それは、母親に劇薬・タリウムを盛るという実験だった。
致死量を一度に飲ませるのではなく、食事や飲み物に少しずつ混入させ、観察する。
そして、初恋の男の子の名前で、その経過を克明にブログにつづっていくのだが…。

女子高生の狂気を描きながら、正義、両親、倫理、道徳といった既成概念の意味を問いかける。

うーん、うーん、うーん。こんな内容の小説が、読んでいて楽しくないのは当たり前なんだけど、なんだろう、楽しくないだけでなく、恐くもないし、興味深くもないし、既成概念の意味を問いかけられたような気もしなかった…。あらゆる描写がグロテスクなまでに丁寧にされているのに、なんだかあっさりと終わってしまった小説という感じ。

確かに狂気ではあると思うのですが、母親を殺す動機が、彼女なりの愛情であり、死は解放であり救いだから、というのが、小説の世界ではありがちな気がして拍子抜けしました。実際にあった事件から着想を得た小説だそうですが、その事件に対する新堂さんなりの解釈を小説にしたってことなんでしょうね。

これは、かなり好みがわかれる本でしょうね。まあ、新堂小説はどれもそうですが。
| さ行(新堂冬樹) | 11:20 | - | - |
▲ 砂漠の薔薇 新堂冬樹
砂漠の薔薇砂漠の薔薇
新堂 冬樹

幻冬舎 2006-01

ネタバレがないとは言い切れない。

主人公は、娘の「お受験」にのめり込む、専業主婦ののぶ子。のぶ子が娘を入れようとしている「聖星学園」は、裕福な本物のセレブの子供たちが通う学校で、情報収集のためそのお受験グループに参加しているのぶ子は、いつも劣等感を感じています。

そのグループにのぶ子を誘ってくれたのは、幼馴染の十和子です。グループの中心人物、子供のときからいつもその場の女王様で、本物の太陽のような人です。のぶ子は子供のころ、自分の母親から、いつも十和子と比べられ叱られていました。今その同じ事を、自分の娘にしています。

「お受験」が原因で、近所の幼児を殺してしまった主婦の事件が実際にありましたよね。あの事件に触発された本なのでしょう。2代にわたる2組の母娘の確執が生む悲劇の物語です。読み応えはあったんだけど、なんとも後味の悪い一冊でした。

新堂さんは、人間の黒い心理を描くのは上手い作家さんです。それは、よーく知ってるし、この本でも、よーくわかりました。でも、母娘の確執と、女性の集団心理を男性が描くのは、本当に難しいんだなと思いました。特に、母娘の確執に関しては、この本では描ききれていない。甘いです。説得力がありません。だから、誰にも同情できず、読後感が悪いです。女性作家(やっぱり桐野夏生さんかな・・・)の誰かに、これをきっちり書いてみて欲しいなあ。
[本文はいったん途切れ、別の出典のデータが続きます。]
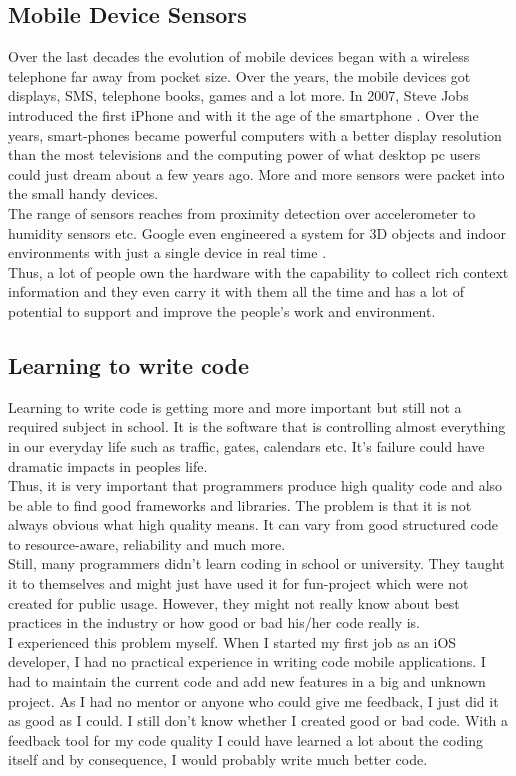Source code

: \subsection{Mobile Device Sensors}
Over the last decades the evolution of mobile devices began with a wireless telephone far away from pocket size. Over the years, the mobile devices got displays, SMS, telephone books, games and a lot more. In 2007, Steve Jobs introduced the first iPhone and with it the age of the smartphone  \cite{laugesen2010factors}. Over the years, smart-phones became powerful computers with a better display resolution than the most televisions and the computing power of what desktop pc users could just dream about a few years ago. More and more sensors were packet into the small handy devices.\\
The range of sensors reaches from proximity detection over accelerometer to humidity sensors etc. Google even engineered a system for 3D objects and indoor environments with just a single device in real time \cite{schops20153d}.\\
Thus, a lot of people own the hardware with the capability to collect rich context information and they even carry it with them all the time and has a lot of potential to support and improve the people's work and environment.

\subsection{Learning to write code}
Learning to write code is getting more and more important but still not a required subject in school. It is the software that is controlling almost everything in our everyday life such as traffic, gates, calendars etc. It's failure could have dramatic impacts in peoples life.\\
Thus, it is very important that programmers produce high quality code and also be able to find good frameworks and libraries. The problem is that it is not always obvious what high quality means. It can vary from good structured code to resource-aware, reliability and much more.
\\Still, many programmers didn't learn coding in school or university. They taught it to themselves and might just have used it for fun-project which were not created for public usage. However, they might not really know about best practices in the industry or how good or bad his/her code really is.\\
I experienced this problem myself.
When I started my first job as an iOS developer, I had no practical experience in writing code mobile applications. I had to maintain the current code and add new features in a big and unknown project. As I had no mentor or anyone who could give me feedback, I just did it as good as I could. I still don't know whether I created good or bad code. With a feedback tool for my code quality I could have learned a lot about the coding itself and by consequence, I would probably write much better code.

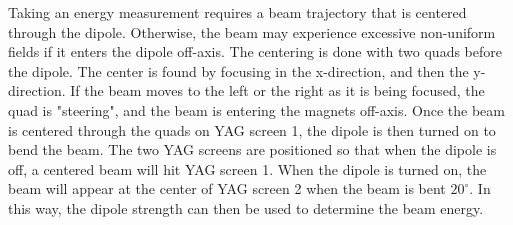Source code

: \documentclass{iitthesis}
\begin{document}
Taking an energy measurement requires a beam trajectory
that is centered through the dipole. Otherwise, the beam 
may experience excessive non-uniform fields 
if it enters the dipole off-axis. The centering is done with two 
quads before the dipole. The center is found by focusing 
in the x-direction, and then the y-direction. If the beam 
moves to the left or the right as it is being focused, 
the quad is "steering", and the beam is entering the magnets off-axis.
Once the beam is centered through the quads on YAG screen 1, 
the dipole is then turned on to bend the beam.
The two YAG screens are positioned so that when the dipole is off, 
a centered beam will hit YAG screen 1. When the dipole is turned
on, the beam will appear at the center of YAG screen 2 when the 
beam is bent $20^\circ$. In this way, the dipole strength can 
then be used to determine the beam energy.
\end{document}
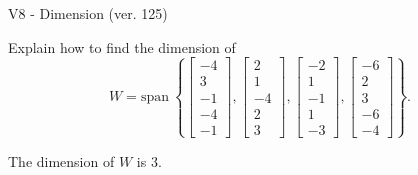\begin{exercise}
  \begin{exerciseTitle}V8 - Dimension (ver. 125)\end{exerciseTitle}
  \begin{exerciseStatement}
    Explain how to find the dimension of 
\[W=\mathrm{span}\ \left\{\left[\begin{array}{r}
-4 \\
3 \\
-1 \\
-4 \\
-1
\end{array}\right] , \left[\begin{array}{r}
2 \\
1 \\
-4 \\
2 \\
3
\end{array}\right] , \left[\begin{array}{r}
-2 \\
1 \\
-1 \\
1 \\
-3
\end{array}\right] , \left[\begin{array}{r}
-6 \\
2 \\
3 \\
-6 \\
-4
\end{array}\right]\right\}.\]



  \end{exerciseStatement}
  \begin{exerciseAnswer}
   The dimension of \(W\) is  \(3\).
  


  \end{exerciseAnswer}
\end{exercise}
それから、一番読んでいて気分が悪かったのは、のぶ子の夫の言動でした。妻に対しても、娘に対しても、関心も愛情もちゃんと示さず、責任感がなくて、身勝手で、面倒なことからは逃げてばかり。こんなことになっても、きっと反省なんかしてないんだろうなあ。この悲劇をふせげたとしたら、それは、彼しかいないでしょう。もし、夫がのぶ子の心を、少しずつでも救うことができていたら、悲劇はもう少し小さかったかもしれない。起きなかったかもしれない。みんなが悪い人で、でもみんなが可哀想に思える本でしたが、彼に関しては、同情の余地なし、と、思いました。「リアルだな、現実にこういう事多いんじゃないかな」と、一番思えた部分でもありました。やっぱり、新堂さんは、男性作家さんですね。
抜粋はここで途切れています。